**TASK PROMPT**
Leaving out pictures, output exactly the lines below from the one that has "- Wine Quality Dataset" through the one that has "- **Standardized Code**: Implements", and nothing else.

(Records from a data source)
# # # # #

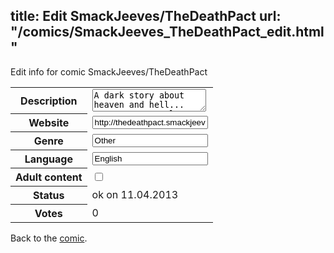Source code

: title: Edit SmackJeeves/TheDeathPact
url: "/comics/SmackJeeves_TheDeathPact_edit.html"
---
Edit info for comic SmackJeeves/TheDeathPact

<form name="comic" action="http://gaepostmail.appengine.com/comic" name="post">
<table class="comicinfo">
<tr>
<th>Description</th><td><textarea name="description">A dark story about heaven and hell... comments are welcome. thanks to all readers. category: shonen,action, horror, comedy</textarea></td>
</tr>
<tr>
<th>Website</th><td><input type="text" name="url" value="http://thedeathpact.smackjeeves.com/comics/"/></td>
</tr>
<tr>
<th>Genre</th><td><input type="text" name="genre" value="Other"/></td>
</tr>
<tr>
<th>Language</th><td><input type="text" name="language" value="English"/></td>
</tr>
<tr>
<th>Adult content</th><td><input type="checkbox" name="adult" value="adult" /></td>
</tr>
<tr>
<th>Status</th><td>ok on 11.04.2013</td>
</tr>
<tr>
<th>Votes</th><td>0</div></td>
</tr>
</table>
</form>

Back to the [comic](/comics/SmackJeeves_TheDeathPact.html).
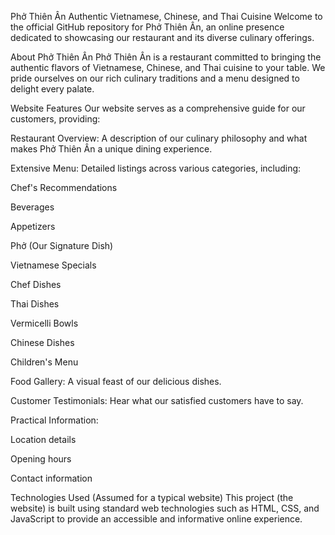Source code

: Phở Thiên Ân
Authentic Vietnamese, Chinese, and Thai Cuisine
Welcome to the official GitHub repository for Phở Thiên Ân, an online presence dedicated to showcasing our restaurant and its diverse culinary offerings.

About Phở Thiên Ân
Phở Thiên Ân is a restaurant committed to bringing the authentic flavors of Vietnamese, Chinese, and Thai cuisine to your table. We pride ourselves on our rich culinary traditions and a menu designed to delight every palate.

Website Features
Our website serves as a comprehensive guide for our customers, providing:

Restaurant Overview: A description of our culinary philosophy and what makes Phở Thiên Ân a unique dining experience.

Extensive Menu: Detailed listings across various categories, including:

Chef's Recommendations

Beverages

Appetizers

Phở (Our Signature Dish)

Vietnamese Specials

Chef Dishes

Thai Dishes

Vermicelli Bowls

Chinese Dishes

Children's Menu

Food Gallery: A visual feast of our delicious dishes.

Customer Testimonials: Hear what our satisfied customers have to say.

Practical Information:

Location details

Opening hours

Contact information

Technologies Used (Assumed for a typical website)
This project (the website) is built using standard web technologies such as HTML, CSS, and JavaScript to provide an accessible and informative online experience.
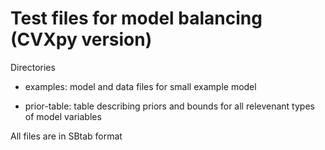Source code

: Test files for model balancing (CVXpy version)
==============================================

Directories

* examples: model and data files for small example model

* prior-table: table describing priors and bounds for all relevenant types of model variables

All files are in SBtab format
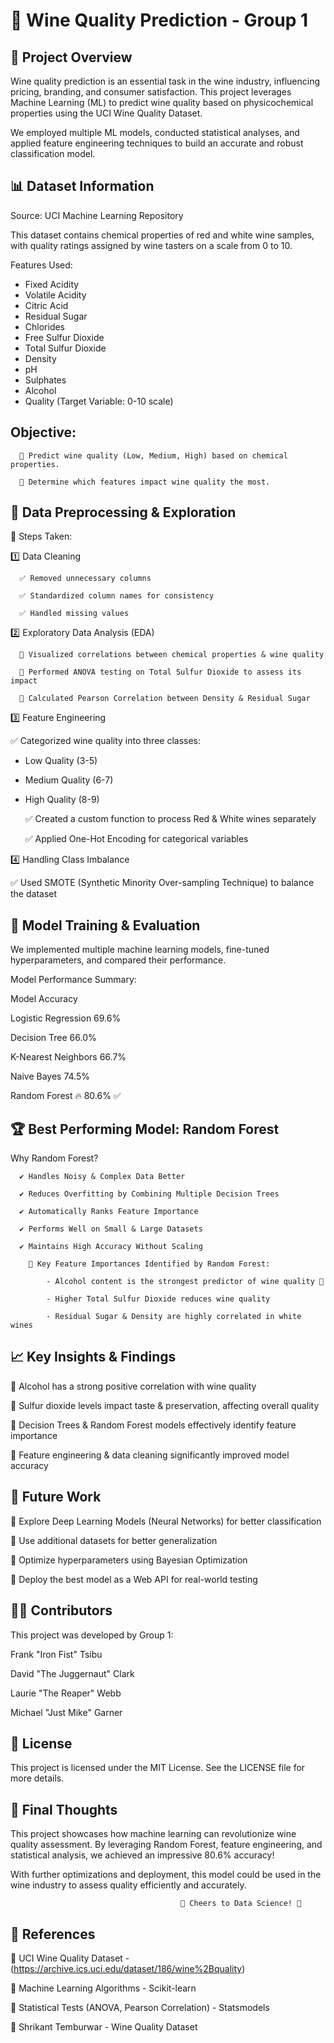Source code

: # 🍷 Wine Quality Prediction - Group 1

## 📌 Project Overview

Wine quality prediction is an essential task in the wine industry, influencing pricing, branding, and consumer satisfaction. This project leverages Machine Learning (ML) to predict wine quality based on physicochemical properties using the UCI Wine Quality Dataset.

We employed multiple ML models, conducted statistical analyses, and applied feature engineering techniques to build an accurate and robust classification model.



## 📊 Dataset Information

Source: UCI Machine Learning Repository

This dataset contains chemical properties of red and white wine samples, with quality ratings assigned by wine tasters on a scale from 0 to 10.

Features Used:
   - Fixed Acidity
   - Volatile Acidity
   - Citric Acid
   - Residual Sugar
   - Chlorides
   - Free Sulfur Dioxide
   - Total Sulfur Dioxide
   - Density
   - pH
   - Sulphates
   - Alcohol
   - Quality (Target Variable: 0-10 scale)

## Objective:
      🔹 Predict wine quality (Low, Medium, High) based on chemical properties.

      🔹 Determine which features impact wine quality the most.



## 🔬 Data Preprocessing & Exploration

📌 Steps Taken:

1️⃣ Data Cleaning

      ✅ Removed unnecessary columns

      ✅ Standardized column names for consistency

      ✅ Handled missing values

2️⃣ Exploratory Data Analysis (EDA)

      🔹 Visualized correlations between chemical properties & wine quality

      🔹 Performed ANOVA testing on Total Sulfur Dioxide to assess its impact

      🔹 Calculated Pearson Correlation between Density & Residual Sugar

3️⃣ Feature Engineering

✅ Categorized wine quality into three classes:
   - Low Quality (3-5)
   - Medium Quality (6-7)
   - High Quality (8-9)

     ✅ Created a custom function to process Red & White wines separately

     ✅ Applied One-Hot Encoding for categorical variables

4️⃣ Handling Class Imbalance

✅ Used SMOTE (Synthetic Minority Over-sampling Technique) to balance the dataset



## 🤖 Model Training & Evaluation
We implemented multiple machine learning models, fine-tuned hyperparameters, and compared their performance.

Model Performance Summary:

  Model	                                                       Accuracy

  Logistic Regression	                                        69.6%

  Decision Tree	                                              66.0%

  K-Nearest Neighbors	                                        66.7%

  Naive Bayes	                                                 74.5%

  Random Forest	                                           🔥 80.6% ✅



## 🏆 Best Performing Model: Random Forest

Why Random Forest?

      ✔️ Handles Noisy & Complex Data Better

      ✔️ Reduces Overfitting by Combining Multiple Decision Trees

      ✔️ Automatically Ranks Feature Importance

      ✔️ Performs Well on Small & Large Datasets

      ✔️ Maintains High Accuracy Without Scaling

        🔹 Key Feature Importances Identified by Random Forest:

            - Alcohol content is the strongest predictor of wine quality 🍷

            - Higher Total Sulfur Dioxide reduces wine quality

            - Residual Sugar & Density are highly correlated in white wines



## 📈 Key Insights & Findings

   🔹 Alcohol has a strong positive correlation with wine quality

   🔹 Sulfur dioxide levels impact taste & preservation, affecting overall quality

   🔹 Decision Trees & Random Forest models effectively identify feature importance

   🔹 Feature engineering & data cleaning significantly improved model accuracy



## 🚀 Future Work

   🔹 Explore Deep Learning Models (Neural Networks) for better classification

   🔹 Use additional datasets for better generalization

   🔹 Optimize hyperparameters using Bayesian Optimization

   🔹 Deploy the best model as a Web API for real-world testing






## 👨‍💻 Contributors

This project was developed by Group 1:

Frank "Iron Fist" Tsibu

David "The Juggernaut" Clark

Laurie "The Reaper" Webb

Michael "Just Mike" Garner



## 📜 License

This project is licensed under the MIT License. See the LICENSE file for more details.



## 📢 Final Thoughts

This project showcases how machine learning can revolutionize wine quality assessment.
By leveraging Random Forest, feature engineering, and statistical analysis, we achieved an impressive 80.6% accuracy!

With further optimizations and deployment, this model could be used in the wine industry to assess quality efficiently and accurately.

                                          🍷 Cheers to Data Science! 🎉



## 🔗 References

   🔹 UCI Wine Quality Dataset - (https://archive.ics.uci.edu/dataset/186/wine%2Bquality)

   🔹 Machine Learning Algorithms - Scikit-learn

   🔹 Statistical Tests (ANOVA, Pearson Correlation) - Statsmodels

   🔹 Shrikant Temburwar - Wine Quality Dataset
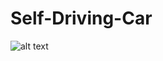# Self-Driving-Car

![alt text](https://elasticbeanstalk-us-east-1-858154033039.s3.amazonaws.com/resources/vhjjj.png)


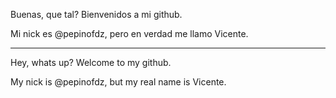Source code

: Buenas, que tal? Bienvenidos a mi github.

Mi nick es @pepinofdz, pero en verdad me llamo Vicente.

----

Hey, whats up? Welcome to my github.

My nick is @pepinofdz, but my real name is Vicente.

<!---
pepinofdz/pepinofdz is a ✨ special ✨ repository because its `README.md` (this file) appears on your GitHub profile.
You can click the Preview link to take a look at your changes.
--->
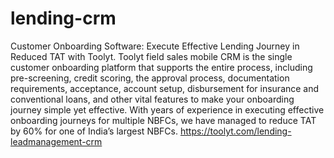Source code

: # lending-crm
Customer Onboarding Software: Execute Effective Lending Journey in Reduced TAT with Toolyt.
Toolyt field sales mobile CRM is the single customer onboarding platform that supports the entire process, including pre-screening, credit scoring, the approval process, documentation requirements, acceptance, account setup, disbursement for insurance and conventional loans, and other vital features to make your onboarding journey simple yet effective.
With years of experience in executing effective onboarding journeys for multiple NBFCs, we have managed to reduce TAT by 60% for one of India’s largest NBFCs.
https://toolyt.com/lending-leadmanagement-crm

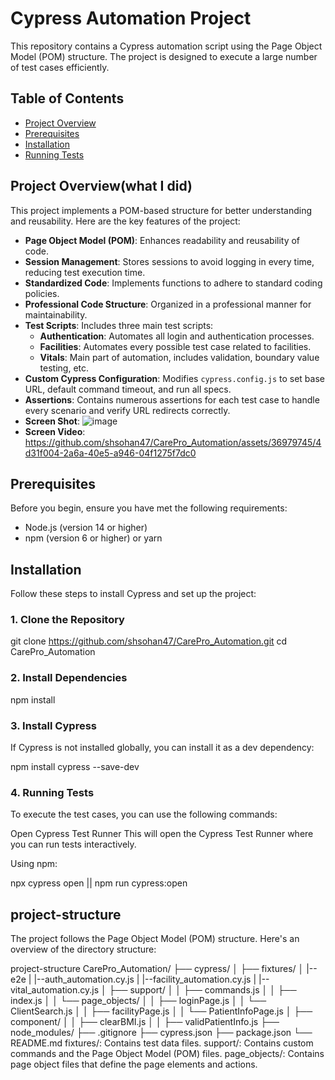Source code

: # Cypress Automation Project

This repository contains a Cypress automation script using the Page Object Model (POM) structure. The project is designed to execute a large number of test cases efficiently.

## Table of Contents

- [Project Overview](#project-overviewwhat-i-did)
- [Prerequisites](#prerequisites)
- [Installation](#installation)
- [Running Tests](#running-tests)




## Project Overview(what I did)

This project implements a POM-based structure for better understanding and reusability. Here are the key features of the project:

- **Page Object Model (POM)**: Enhances readability and reusability of code.
- **Session Management**: Stores sessions to avoid logging in every time, reducing test execution time.
- **Standardized Code**: Implements functions to adhere to standard coding policies.
- **Professional Code Structure**: Organized in a professional manner for maintainability.
- **Test Scripts**: Includes three main test scripts:
  - **Authentication**: Automates all login and authentication processes.
  - **Facilities**: Automates every possible test case related to facilities.
  - **Vitals**: Main part of automation, includes validation, boundary value testing, etc.
- **Custom Cypress Configuration**: Modifies `cypress.config.js` to set base URL, default command timeout, and run all specs.
- **Assertions**: Contains numerous assertions for each test case to handle every scenario and verify URL redirects correctly.
- **Screen Shot**: ![image](https://github.com/shsohan47/CarePro_Automation/assets/36979745/286e9387-31e5-43e9-b973-0d7da86b68a5)
- **Screen Video**: https://github.com/shsohan47/CarePro_Automation/assets/36979745/4d31f004-2a6a-40e5-a946-04f1275f7dc0



## Prerequisites

Before you begin, ensure you have met the following requirements:

- Node.js (version 14 or higher)
- npm (version 6 or higher) or yarn

## Installation

Follow these steps to install Cypress and set up the project:

### 1. Clone the Repository

git clone https://github.com/shsohan47/CarePro_Automation.git
cd CarePro_Automation


### 2. Install Dependencies
npm install


### 3. Install Cypress
If Cypress is not installed globally, you can install it as a dev dependency:


npm install cypress --save-dev

### 4. Running Tests
To execute the test cases, you can use the following commands:

Open Cypress Test Runner
This will open the Cypress Test Runner where you can run tests interactively.

Using npm:

npx cypress open || npm run cypress:open


## project-structure
The project follows the Page Object Model (POM) structure. Here's an overview of the directory structure:

project-structure
CarePro_Automation/
├── cypress/
│   ├── fixtures/
│   |--e2e
|       |--auth_automation.cy.js
|       |--facility_automation.cy.js
|       |--vital_automation.cy.js
│   ├── support/
│   │   ├── commands.js
│   │   ├── index.js
│   │   └── page_objects/
│   │       ├── loginPage.js
│   │       └── ClientSearch.js
│   │       ├── facilityPage.js
│   │       └── PatientInfoPage.js
│   ├── component/
│   │   ├── clearBMI.js
│   │   ├── validPatientInfo.js
├── node_modules/
├── .gitignore
├── cypress.json
├── package.json
└── README.md
fixtures/: Contains test data files.
support/: Contains custom commands and the Page Object Model (POM) files.
page_objects/: Contains page object files that define the page elements and actions.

# # # # #

**SOLVED PROBLEM**
   🔹 Shrikant Temburwar - Wine Quality Dataset
# Self-Driving-Car

![alt text](https://elasticbeanstalk-us-east-1-858154033039.s3.amazonaws.com/resources/vhjjj.png)


Source code

: Buenas, que tal? Bienvenidos a mi github.

Mi nick es @pepinofdz, pero en verdad me llamo Vicente.

----

Hey, whats up? Welcome to my github.

My nick is @pepinofdz, but my real name is Vicente.

<!---
pepinofdz/pepinofdz is a ✨ special ✨ repository because its `README.md` (this file) appears on your GitHub profile.
You can click the Preview link to take a look at your changes.
--->
Source code

: # lending-crm
Customer Onboarding Software: Execute Effective Lending Journey in Reduced TAT with Toolyt.
Toolyt field sales mobile CRM is the single customer onboarding platform that supports the entire process, including pre-screening, credit scoring, the approval process, documentation requirements, acceptance, account setup, disbursement for insurance and conventional loans, and other vital features to make your onboarding journey simple yet effective.
With years of experience in executing effective onboarding journeys for multiple NBFCs, we have managed to reduce TAT by 60% for one of India’s largest NBFCs.
https://toolyt.com/lending-leadmanagement-crm

Source code

: # Cypress Automation Project

This repository contains a Cypress automation script using the Page Object Model (POM) structure. The project is designed to execute a large number of test cases efficiently.

## Table of Contents

- [Project Overview](#project-overviewwhat-i-did)
- [Prerequisites](#prerequisites)
- [Installation](#installation)
- [Running Tests](#running-tests)




## Project Overview(what I did)

This project implements a POM-based structure for better understanding and reusability. Here are the key features of the project:

- **Page Object Model (POM)**: Enhances readability and reusability of code.
- **Session Management**: Stores sessions to avoid logging in every time, reducing test execution time.
- **Standardized Code**: Implements functions to adhere to standard coding policies.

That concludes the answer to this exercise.